November 1940  Baubeginn
13. Juni 1941  19.00 Uhr Meldung der Fertigstellung der Betonierarbeiten
30. August 1941  für eine Belegung  im Luftschutzfall freigegeben, wenn auch die Technik noch nicht komplett war (Lüfter, Bestuhlung fehlte noch)
21. April 1945
Übergabe an die Franzosen
1949 Der Bunker wurde von einer Kommision der UNESCO mehrmals besucht um die Tauglichkeit für eine Unterbringung zu untersuchen.
Juli 1954 Bunker war mit 43 Haushalten mit insgesamt 117 Personen belegt, davon 24 Kinder unter 14 Jahren
1957        Auszug der letzten Flüchtlinge und Räumungsschuldner
1. Oktober 1959 - Ende1960  Belegung mit italienischen Gastarbeitern der Firma Bosch (angemietet von der Firma Bosch)
25. April 1960 Erster Antrag auf Instandsetzung als Atombunker,
21. Dezember 1964 Erlass des Bundesinnenministers Höcherl zum Umbau
29. Juni 1964  Finanzmittel für Rohbau bereitgestellt
1964  Beendigung des Baues der Unterführung vom Wiener Platze mit einer Anbindung des Bunkers an die Unterführung, Erstellung eines Notbrunnens
10. Juli 1965   Rohbauarbeiten fertig gestellt 
5. August 1966 Bunker total überflutet durch Eindringen von Grundwasser, die Pumpen waren ausgefallen, Gefährdung der Trafostation (war innerhalb des Bunkers), Feuerwehr musste 12 Stunden absaugen
29. Januar 1975 Übergabe des renovierten Bunkers an das Amt für Zivilschutz
April 1981 Sendung mit dem SWR aus dem Bunker
September 1985 Das Begleitkommando, zur Sicherung des Bundespräsidenten Herzog mit 20 Personen, wurde in das Bauwerk einquartiert.Sie konnten im Hotel nicht mehr untergebracht werden.
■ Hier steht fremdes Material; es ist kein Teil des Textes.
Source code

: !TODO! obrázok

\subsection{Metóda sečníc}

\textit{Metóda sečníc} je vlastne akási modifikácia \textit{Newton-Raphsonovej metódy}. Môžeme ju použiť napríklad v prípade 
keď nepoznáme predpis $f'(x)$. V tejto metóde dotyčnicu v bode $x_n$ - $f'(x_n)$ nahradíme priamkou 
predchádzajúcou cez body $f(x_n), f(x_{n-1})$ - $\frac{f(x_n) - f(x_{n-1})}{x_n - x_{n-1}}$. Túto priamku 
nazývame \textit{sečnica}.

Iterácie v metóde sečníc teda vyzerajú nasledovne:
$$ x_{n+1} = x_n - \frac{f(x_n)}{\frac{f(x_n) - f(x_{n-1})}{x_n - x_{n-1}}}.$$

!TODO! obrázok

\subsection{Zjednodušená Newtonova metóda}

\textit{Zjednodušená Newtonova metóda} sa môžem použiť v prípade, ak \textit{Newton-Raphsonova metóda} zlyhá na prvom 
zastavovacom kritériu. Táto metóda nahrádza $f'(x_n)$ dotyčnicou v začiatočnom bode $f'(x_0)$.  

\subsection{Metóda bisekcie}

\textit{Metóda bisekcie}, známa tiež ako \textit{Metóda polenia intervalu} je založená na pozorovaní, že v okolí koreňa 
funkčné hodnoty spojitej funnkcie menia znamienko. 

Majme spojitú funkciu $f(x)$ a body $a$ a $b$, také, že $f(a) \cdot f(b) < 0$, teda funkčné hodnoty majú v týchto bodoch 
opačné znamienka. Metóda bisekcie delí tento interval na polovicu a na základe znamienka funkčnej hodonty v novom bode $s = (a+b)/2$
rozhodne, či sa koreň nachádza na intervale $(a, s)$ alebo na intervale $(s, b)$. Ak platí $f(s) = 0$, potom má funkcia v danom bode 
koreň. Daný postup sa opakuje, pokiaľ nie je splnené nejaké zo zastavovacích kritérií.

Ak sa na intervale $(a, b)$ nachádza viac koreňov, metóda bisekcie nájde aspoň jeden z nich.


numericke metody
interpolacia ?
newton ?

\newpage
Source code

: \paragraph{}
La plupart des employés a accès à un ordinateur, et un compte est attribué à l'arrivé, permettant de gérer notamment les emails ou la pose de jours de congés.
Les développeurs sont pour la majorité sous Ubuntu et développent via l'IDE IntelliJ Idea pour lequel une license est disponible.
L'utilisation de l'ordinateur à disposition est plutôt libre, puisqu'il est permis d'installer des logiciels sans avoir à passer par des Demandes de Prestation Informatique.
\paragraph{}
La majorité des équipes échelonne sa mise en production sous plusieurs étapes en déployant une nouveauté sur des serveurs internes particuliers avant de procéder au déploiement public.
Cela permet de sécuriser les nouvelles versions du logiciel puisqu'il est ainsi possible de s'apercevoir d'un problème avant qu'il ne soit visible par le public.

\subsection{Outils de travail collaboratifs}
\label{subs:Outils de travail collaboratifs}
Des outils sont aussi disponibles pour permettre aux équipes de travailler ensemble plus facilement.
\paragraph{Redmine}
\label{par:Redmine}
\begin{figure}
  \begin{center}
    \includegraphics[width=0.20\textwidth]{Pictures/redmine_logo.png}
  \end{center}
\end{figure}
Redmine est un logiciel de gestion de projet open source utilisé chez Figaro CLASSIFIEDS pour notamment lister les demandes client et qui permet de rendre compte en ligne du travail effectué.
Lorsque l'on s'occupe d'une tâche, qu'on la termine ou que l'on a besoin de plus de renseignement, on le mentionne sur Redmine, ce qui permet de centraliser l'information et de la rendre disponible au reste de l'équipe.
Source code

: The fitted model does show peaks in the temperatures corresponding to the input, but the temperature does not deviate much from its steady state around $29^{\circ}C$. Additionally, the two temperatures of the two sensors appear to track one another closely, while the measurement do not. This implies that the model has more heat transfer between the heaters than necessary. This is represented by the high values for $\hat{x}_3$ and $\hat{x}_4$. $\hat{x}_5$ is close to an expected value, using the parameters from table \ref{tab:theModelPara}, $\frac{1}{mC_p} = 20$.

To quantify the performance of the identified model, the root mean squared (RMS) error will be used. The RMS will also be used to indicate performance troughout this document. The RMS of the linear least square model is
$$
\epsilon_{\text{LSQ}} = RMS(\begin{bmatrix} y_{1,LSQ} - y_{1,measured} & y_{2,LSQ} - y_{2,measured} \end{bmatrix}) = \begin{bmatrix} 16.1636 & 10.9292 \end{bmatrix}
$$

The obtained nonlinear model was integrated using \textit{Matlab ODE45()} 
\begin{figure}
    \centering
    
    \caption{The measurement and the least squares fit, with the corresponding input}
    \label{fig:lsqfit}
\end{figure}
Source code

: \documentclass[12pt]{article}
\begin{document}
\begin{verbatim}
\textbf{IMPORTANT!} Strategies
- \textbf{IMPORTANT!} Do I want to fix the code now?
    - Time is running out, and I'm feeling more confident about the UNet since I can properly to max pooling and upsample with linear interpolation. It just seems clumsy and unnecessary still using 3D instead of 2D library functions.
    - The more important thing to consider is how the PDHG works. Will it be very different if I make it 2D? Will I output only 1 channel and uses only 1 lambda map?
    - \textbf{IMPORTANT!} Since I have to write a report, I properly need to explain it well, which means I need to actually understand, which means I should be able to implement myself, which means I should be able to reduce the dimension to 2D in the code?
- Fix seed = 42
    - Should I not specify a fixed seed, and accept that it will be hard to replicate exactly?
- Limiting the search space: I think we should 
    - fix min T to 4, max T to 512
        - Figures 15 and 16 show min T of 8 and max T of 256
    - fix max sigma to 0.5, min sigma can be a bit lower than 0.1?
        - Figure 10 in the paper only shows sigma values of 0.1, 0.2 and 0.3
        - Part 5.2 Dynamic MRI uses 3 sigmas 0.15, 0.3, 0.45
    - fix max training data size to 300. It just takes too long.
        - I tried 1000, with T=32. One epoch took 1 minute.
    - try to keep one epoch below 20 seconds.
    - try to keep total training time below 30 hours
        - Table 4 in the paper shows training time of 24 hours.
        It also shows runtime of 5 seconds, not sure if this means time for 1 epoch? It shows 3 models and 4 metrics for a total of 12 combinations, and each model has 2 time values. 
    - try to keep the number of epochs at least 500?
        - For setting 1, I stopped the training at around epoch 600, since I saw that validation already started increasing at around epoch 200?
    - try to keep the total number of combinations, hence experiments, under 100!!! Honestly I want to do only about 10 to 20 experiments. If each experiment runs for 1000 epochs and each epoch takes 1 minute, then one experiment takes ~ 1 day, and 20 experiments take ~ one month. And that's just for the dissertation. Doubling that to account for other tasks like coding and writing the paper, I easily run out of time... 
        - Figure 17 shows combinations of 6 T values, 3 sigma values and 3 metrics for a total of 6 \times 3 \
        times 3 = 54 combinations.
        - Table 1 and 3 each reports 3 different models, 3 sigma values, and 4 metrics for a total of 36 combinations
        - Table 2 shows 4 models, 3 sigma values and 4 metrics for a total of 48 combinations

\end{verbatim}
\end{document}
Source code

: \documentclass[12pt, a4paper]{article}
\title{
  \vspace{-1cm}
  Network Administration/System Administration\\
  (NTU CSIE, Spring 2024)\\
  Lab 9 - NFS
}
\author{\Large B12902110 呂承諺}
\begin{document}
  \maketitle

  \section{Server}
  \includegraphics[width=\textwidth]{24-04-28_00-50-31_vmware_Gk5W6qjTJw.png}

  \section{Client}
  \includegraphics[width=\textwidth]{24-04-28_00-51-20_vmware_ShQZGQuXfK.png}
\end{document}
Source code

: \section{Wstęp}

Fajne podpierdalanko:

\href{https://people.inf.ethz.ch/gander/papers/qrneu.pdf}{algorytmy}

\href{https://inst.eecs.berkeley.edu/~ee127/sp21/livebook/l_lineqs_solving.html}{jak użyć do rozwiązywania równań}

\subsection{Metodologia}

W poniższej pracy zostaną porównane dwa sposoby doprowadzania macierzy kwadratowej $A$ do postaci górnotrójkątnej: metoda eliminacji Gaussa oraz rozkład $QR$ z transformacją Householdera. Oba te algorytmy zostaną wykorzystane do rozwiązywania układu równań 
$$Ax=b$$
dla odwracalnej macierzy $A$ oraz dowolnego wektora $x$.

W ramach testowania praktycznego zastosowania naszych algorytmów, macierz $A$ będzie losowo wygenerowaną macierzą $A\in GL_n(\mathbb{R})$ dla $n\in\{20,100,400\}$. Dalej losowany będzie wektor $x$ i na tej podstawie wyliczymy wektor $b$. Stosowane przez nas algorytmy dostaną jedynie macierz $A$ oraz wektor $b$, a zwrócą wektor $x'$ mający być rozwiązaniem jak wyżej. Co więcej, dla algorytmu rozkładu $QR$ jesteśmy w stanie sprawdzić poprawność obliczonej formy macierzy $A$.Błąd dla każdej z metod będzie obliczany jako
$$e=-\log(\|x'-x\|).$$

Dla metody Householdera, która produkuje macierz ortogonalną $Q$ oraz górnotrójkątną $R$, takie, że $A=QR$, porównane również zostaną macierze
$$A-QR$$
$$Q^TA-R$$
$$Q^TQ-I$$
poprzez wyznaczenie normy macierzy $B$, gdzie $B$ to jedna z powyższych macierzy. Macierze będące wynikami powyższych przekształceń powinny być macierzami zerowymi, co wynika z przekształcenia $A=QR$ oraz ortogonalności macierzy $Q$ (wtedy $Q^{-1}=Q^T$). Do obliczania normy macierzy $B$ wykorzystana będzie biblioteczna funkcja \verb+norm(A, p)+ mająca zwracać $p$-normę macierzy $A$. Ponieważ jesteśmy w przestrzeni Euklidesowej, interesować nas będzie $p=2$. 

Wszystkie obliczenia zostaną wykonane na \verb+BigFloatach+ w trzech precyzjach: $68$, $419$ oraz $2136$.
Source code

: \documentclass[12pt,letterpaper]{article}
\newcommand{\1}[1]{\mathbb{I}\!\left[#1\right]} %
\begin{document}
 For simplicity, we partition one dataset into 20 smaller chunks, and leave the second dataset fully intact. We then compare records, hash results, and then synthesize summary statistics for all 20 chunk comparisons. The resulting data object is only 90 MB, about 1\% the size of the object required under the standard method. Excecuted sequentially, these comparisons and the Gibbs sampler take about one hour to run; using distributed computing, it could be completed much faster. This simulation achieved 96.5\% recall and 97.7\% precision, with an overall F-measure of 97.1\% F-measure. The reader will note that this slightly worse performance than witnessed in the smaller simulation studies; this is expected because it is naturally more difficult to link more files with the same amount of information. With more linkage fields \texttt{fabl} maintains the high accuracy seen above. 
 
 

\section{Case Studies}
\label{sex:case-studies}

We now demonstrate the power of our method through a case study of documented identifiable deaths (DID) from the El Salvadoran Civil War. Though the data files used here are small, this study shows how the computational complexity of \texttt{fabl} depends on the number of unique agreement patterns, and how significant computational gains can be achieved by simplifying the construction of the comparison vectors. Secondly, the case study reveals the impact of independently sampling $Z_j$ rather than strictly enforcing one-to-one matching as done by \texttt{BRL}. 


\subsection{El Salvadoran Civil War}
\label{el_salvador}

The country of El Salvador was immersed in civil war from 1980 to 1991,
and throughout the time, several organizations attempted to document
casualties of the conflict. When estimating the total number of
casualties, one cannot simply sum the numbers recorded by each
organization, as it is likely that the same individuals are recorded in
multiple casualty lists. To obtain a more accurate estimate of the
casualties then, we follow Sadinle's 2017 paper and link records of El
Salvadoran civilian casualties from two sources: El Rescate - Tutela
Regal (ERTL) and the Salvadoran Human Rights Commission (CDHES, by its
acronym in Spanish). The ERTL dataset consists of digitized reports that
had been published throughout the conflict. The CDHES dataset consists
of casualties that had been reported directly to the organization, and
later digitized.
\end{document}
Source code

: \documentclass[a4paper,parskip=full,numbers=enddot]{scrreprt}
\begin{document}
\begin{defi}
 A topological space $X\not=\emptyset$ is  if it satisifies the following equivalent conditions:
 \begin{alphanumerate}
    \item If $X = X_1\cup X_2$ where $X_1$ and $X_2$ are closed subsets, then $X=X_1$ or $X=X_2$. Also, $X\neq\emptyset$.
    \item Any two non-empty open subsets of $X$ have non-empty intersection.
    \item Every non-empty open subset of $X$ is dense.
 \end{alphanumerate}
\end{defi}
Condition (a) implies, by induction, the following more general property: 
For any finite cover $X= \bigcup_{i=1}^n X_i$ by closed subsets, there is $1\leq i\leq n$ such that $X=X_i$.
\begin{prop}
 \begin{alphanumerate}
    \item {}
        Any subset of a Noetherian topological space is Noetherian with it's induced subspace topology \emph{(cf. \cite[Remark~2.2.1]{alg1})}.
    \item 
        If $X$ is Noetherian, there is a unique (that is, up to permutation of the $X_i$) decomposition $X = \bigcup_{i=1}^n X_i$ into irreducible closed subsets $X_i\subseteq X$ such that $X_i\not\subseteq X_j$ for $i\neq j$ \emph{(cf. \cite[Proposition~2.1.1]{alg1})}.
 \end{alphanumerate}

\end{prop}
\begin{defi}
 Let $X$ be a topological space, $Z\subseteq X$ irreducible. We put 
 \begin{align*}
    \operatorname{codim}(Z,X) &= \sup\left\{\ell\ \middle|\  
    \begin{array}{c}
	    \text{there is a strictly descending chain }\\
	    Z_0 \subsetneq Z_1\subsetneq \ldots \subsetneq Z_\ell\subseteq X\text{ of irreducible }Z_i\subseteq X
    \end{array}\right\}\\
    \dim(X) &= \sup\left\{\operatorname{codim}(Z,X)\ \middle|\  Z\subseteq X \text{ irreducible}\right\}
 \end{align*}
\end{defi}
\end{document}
Der städtische Betreuer der zufällig das Bauwerk kontrollierte, wurde mit gezogenen Waffen empfangen.
1987 Sanierung des Tiefbrunnens, Abdichtung der höheren Wasserstockwerke
1990 Der Bunker wird zum letzten Mal durch eine ständige Truppe des SRBD gewartet
Juni 2006 Der Verein Schutzbauten übernimmt das Bauwerk und richtet eine Ausstellung über den Kalten Krieg ein . Er informiert mit regelmäßigen Führungen
April 2009 der Verein veranstaltet eine erste kulturelle Veranstaltung im Bunker zur Feuerbacher Kulturnacht mit einer Lesung mit Winfried Schorlau                     
8. Mai 2010 Unter dem Motto "Kultur im Bunker" veranstaltet der Verein zusammen mit "musica varia" ein Konzert zum 65. Jahrestag vom Kriegsende
17. März 2012 Teilnahme an der "Langen Nacht der Museen" mit dem Motto "Kalter Krieg und Petticoat"
2. Mai 2013 Das Bauwerk steht unter Denkmalschutz
Juli 2013 Das Bauwerk dient als Kulisse für einen Folge der Fernsehserie "Soko Stuttgart"
März 2014 Konzert mit musica varia mit Führungen durch die neu gestaltete Ausstellung "Kalter Krieg"
April 2014 Lesung im Rahmen der Stuttgarter Kriminächte
27.Mai 2014 Rockkonzert mit Moscow Metro aus Irland
2015 Das Bauwerk muss brandschutztechnisch nachgerüstet werden und bekommt Türen um das Bauwerk in  2 Seperate Teile abzutrennen.
Februar -April 2016 Ausstellung "Not macht erfinderisch"
April 2016 Kulisse für eine Neue Sendung SOKO Stuttgart, Sendung 22.12. "Bis in den Tod"
22. September 2016 Vortrag Dr. Roland Müller, Stadtarchiv "Stuttgart in den Nachkriegsjahren"
Oktober 2016 Die Wasserqualität des Brunnens wird nach fast 30 Jahren zum ersten Mal durch  die ENBW wieder überprüft. Wasser für Notbrunnen geeignet.
Dezember 2016 Brandschutzmassnahmen sind abgeschlossen
22.Januar 2017 Erste Führung mit Stuttgart Marketing

Bilder vom Bunker

Draufsicht während des Bauens


Ansicht des Platzes um 1950. Über dem Bunker wurde eine Baracke gebaut, die als Schnellgaststätte fungierte. Rechts neben der Baracke sieht man den ehemaligen Luftansaugstutzen am Bunkerzugang.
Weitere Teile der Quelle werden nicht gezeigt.